Une autre conclusion clé du rapport est que, bien que seul un nombre marginal d'appareils IoT de santé fonctionnent sous Windows, le secteur des soins intensifs est globalement dominé par des équipements tournant sous d'anciennes versions de Windows. Elles sont généralement plus anciennes que Windows 10. On retrouve aussi ses environnements dans des activités hospitalières comme la pharmacologie, l'oncologie et les laboratoires.
Les ransomwares sont en tête des attaques IoT
Parmi les nombreuses cyberattaques visant le secteur de la santé, les ransomwares se sont révélés être les plus problématiques ces derniers temps. Le rapport de Cynerio a souligné qu'en 2021, les attaques de ransomware contre les hôpitaux ont augmenté de 123 % par rapport à l'année précédente, coûtant un total de 21 milliards de dollars pour plus de 500 attaques. Le coût moyen par attaque de ransomware s'est avéré être de 8 millions de dollars et on estime que le temps moyen de rétablissement prend environ 287 jours.
Dans une attaque typique, les terminaux qui tombent en panne sont ceux qui suivent les signes vitaux des patients, ainsi que les systèmes du dossier médical, précise M. Brodie. Vient ensuite l’arrêt des systèmes de communication, notamment le mail et les téléphones VoIP, ce qui rend difficile la transmission d’informations essentielles. Les établissements n’ont alors d’autre choix que de basculer en mode dégradé avec un retour au papier/crayon. Surtout que d’autres systèmes peuvent être touchés comme les scanners, les radios , les pompes à perfusion et à insuline, les imprimantes et d’autres équipements réseaux.
Le délicat équilibre de la segmentation du réseau
Plusieurs menaces sur les IoT de santé ont été récemment médiatisées comme Urgent/11 et Ripple20, mais elles ne représentent que 10% de l’ensemble des vecteurs d’attaques. Selon le rapport de Cynerio, les principales failles sont les CVE des téléphones IP Cisco (31%), des faiblesses dans les credentials http (21%) et l’ouverture du port http (20%)

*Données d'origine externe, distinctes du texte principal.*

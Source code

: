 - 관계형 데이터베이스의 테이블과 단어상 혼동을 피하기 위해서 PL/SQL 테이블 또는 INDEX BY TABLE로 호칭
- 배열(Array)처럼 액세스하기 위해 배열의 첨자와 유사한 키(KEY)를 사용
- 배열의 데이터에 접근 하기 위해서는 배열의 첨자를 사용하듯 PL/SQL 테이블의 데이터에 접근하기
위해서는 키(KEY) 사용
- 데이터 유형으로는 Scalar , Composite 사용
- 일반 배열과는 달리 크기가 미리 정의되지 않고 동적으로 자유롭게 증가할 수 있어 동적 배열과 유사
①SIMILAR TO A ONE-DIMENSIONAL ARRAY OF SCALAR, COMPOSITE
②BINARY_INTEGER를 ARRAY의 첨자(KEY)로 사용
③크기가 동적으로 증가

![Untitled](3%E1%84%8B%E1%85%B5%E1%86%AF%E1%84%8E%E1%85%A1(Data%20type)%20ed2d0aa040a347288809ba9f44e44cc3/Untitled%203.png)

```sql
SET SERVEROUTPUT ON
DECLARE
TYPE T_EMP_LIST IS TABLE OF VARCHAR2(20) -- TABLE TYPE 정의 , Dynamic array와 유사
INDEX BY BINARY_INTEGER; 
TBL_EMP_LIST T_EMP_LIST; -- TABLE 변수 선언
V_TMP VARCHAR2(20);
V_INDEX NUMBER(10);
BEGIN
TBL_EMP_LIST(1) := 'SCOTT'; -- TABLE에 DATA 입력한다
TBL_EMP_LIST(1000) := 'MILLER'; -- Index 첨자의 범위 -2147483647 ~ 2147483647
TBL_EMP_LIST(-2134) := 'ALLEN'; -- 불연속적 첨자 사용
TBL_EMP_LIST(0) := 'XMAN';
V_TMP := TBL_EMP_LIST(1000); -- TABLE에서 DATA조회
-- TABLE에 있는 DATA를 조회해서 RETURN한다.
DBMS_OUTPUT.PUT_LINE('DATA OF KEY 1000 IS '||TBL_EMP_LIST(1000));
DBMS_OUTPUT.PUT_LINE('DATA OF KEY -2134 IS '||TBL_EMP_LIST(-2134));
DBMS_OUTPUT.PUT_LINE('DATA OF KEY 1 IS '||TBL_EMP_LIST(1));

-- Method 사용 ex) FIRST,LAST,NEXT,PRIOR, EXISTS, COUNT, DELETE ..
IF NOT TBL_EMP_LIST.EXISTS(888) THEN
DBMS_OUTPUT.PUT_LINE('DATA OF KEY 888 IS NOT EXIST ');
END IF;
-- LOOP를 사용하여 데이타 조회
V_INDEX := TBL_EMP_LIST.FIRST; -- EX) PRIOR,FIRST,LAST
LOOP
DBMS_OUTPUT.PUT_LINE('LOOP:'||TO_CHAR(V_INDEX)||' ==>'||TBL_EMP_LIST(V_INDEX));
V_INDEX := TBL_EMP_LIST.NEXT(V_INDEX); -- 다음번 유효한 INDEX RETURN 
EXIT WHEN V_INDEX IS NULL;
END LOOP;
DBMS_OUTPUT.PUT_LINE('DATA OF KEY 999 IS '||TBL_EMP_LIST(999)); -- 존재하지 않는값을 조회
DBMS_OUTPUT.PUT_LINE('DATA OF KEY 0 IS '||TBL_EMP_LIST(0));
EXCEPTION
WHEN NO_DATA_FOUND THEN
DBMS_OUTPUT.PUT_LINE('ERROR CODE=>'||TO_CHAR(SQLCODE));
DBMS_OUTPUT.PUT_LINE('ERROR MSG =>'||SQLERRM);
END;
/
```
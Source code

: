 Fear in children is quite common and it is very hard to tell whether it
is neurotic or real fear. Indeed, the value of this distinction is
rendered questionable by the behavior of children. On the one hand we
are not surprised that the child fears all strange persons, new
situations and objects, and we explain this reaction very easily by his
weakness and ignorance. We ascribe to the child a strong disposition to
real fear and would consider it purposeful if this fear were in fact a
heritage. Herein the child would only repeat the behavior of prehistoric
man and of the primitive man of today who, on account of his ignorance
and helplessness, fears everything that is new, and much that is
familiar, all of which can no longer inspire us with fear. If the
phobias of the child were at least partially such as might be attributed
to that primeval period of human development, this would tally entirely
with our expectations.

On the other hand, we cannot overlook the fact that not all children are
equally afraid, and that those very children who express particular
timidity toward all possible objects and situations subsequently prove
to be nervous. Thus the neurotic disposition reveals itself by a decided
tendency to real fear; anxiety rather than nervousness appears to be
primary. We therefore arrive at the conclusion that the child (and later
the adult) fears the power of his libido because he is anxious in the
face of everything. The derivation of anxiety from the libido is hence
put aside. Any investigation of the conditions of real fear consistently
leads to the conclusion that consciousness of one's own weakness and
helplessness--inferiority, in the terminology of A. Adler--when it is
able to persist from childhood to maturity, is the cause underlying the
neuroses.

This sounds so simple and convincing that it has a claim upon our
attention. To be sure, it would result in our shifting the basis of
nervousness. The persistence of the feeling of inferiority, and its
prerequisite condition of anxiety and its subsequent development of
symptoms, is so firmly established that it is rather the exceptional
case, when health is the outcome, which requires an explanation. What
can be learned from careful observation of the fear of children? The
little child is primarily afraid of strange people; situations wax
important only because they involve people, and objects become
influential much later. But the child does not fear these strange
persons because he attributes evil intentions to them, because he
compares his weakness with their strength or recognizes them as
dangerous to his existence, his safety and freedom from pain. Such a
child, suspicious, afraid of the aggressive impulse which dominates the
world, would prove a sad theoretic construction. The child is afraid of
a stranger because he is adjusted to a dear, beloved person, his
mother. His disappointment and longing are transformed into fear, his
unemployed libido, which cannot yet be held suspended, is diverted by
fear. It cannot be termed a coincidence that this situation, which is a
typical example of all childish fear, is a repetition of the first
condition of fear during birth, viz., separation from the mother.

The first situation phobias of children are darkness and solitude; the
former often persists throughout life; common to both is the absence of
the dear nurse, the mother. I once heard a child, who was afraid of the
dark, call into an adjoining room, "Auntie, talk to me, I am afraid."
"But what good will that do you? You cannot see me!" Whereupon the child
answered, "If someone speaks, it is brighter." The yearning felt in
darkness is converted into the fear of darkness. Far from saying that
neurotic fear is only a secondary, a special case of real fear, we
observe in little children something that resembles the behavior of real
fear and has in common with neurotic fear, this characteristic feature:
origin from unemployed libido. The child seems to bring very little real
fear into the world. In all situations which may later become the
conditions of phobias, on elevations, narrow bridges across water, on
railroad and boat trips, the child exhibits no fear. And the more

Le rapport recommande la mise en quarantaine et la segmentation du réseau comme les techniques les plus efficaces pour remédier aux vulnérabilités, car l’application de correctifs est difficile pour les appareils IoT provenant de différents fournisseurs. Il souligne également qu’il faut trouver un bon équilibre des connexions réseaux. Pour cela, il privilégie un mix de segmentation est-ouest (appareil/appareil) et nord-sud (serveur/terminaux), un moyen d’assurer la sécurité sans perturber la connectivité. « Le contexte est important, spécifiquement dans un environnement de santé, vous ne pouvez pas avoir une segmentation interférant avec les flux de travail cliniques ou interrompant les soins aux patients. Il est donc essentiel de trouver un équilibre entre la connexion et la segmentation », indique M. Brodie. Et de citer pour conclure, l’exemple des pompes à perfusion qui pourraient être connectées uniquement aux serveurs des datacenters et non à d’autres serveurs ou dispositifs (dans une logique de segmentation nord-sud) auxquels il serait plus facile d’accéder.